[Task to carry out]
Could you filter the material and copy every line where the word "Laravel" occurs?

[Study material]
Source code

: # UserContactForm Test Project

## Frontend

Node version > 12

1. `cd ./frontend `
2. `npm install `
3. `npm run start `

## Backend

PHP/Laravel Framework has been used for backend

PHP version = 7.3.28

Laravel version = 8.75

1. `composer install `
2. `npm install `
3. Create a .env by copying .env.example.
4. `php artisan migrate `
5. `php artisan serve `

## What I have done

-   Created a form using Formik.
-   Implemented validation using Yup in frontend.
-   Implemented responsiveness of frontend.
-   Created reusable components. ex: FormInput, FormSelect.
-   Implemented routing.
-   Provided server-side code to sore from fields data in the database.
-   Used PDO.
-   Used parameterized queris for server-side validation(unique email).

[Result of the task]
PHP/Laravel Framework has been used for backend
Laravel version = 8.75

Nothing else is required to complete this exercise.